Source texts of formatted documents:

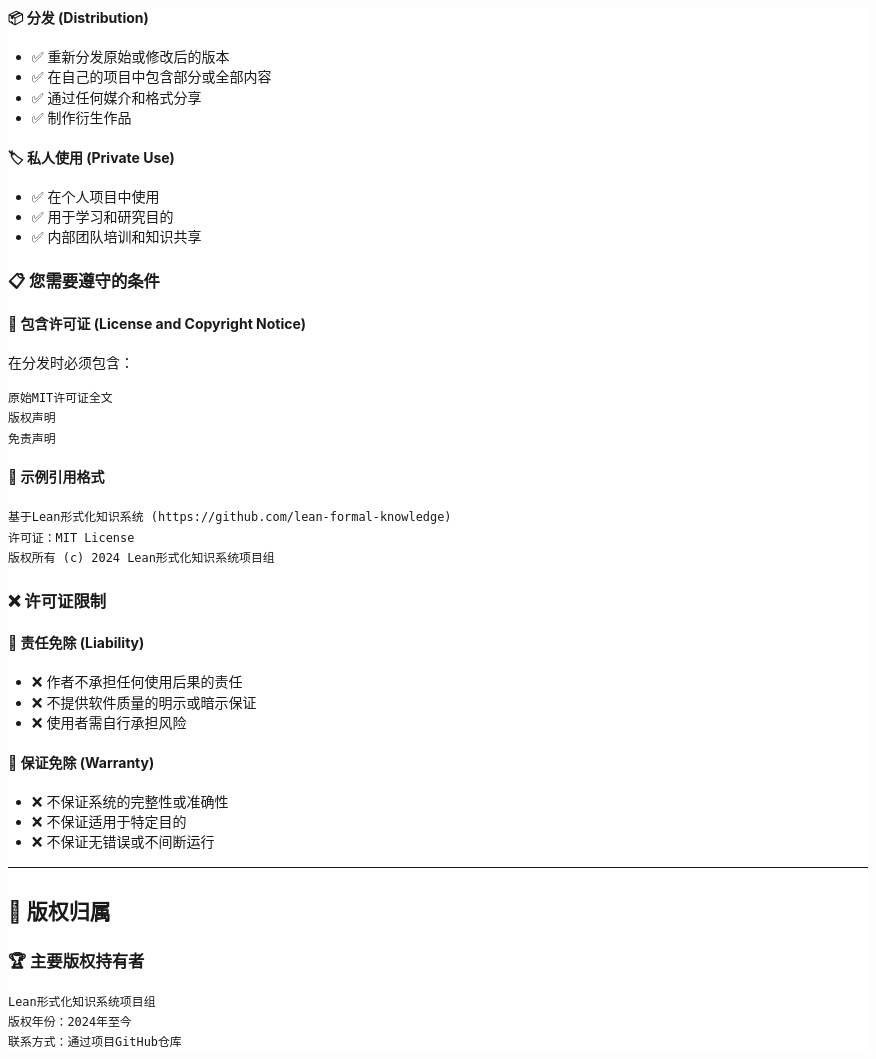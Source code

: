 #### 📦 分发 (Distribution)

- ✅ 重新分发原始或修改后的版本
- ✅ 在自己的项目中包含部分或全部内容
- ✅ 通过任何媒介和格式分享
- ✅ 制作衍生作品

#### 🏷️ 私人使用 (Private Use)

- ✅ 在个人项目中使用
- ✅ 用于学习和研究目的
- ✅ 内部团队培训和知识共享

### 📋 您需要遵守的条件

#### 📝 包含许可证 (License and Copyright Notice)

在分发时必须包含：

```markdown
原始MIT许可证全文
版权声明
免责声明
```

#### 🔗 示例引用格式

```markdown
基于Lean形式化知识系统 (https://github.com/lean-formal-knowledge)
许可证：MIT License
版权所有 (c) 2024 Lean形式化知识系统项目组
```

### ❌ 许可证限制

#### 🚫 责任免除 (Liability)

- ❌ 作者不承担任何使用后果的责任
- ❌ 不提供软件质量的明示或暗示保证
- ❌ 使用者需自行承担风险

#### 🚫 保证免除 (Warranty)

- ❌ 不保证系统的完整性或准确性
- ❌ 不保证适用于特定目的
- ❌ 不保证无错误或不间断运行

---

## 👥 版权归属

### 🏆 主要版权持有者

```markdown
Lean形式化知识系统项目组
版权年份：2024年至今
联系方式：通过项目GitHub仓库
```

INSTRUCTIONS FOR THE TASK:
Out of the records above, pull each line containing the word "License".

SOLVED EXERCISE:
#### 📝 包含许可证 (License and Copyright Notice)
许可证：MIT License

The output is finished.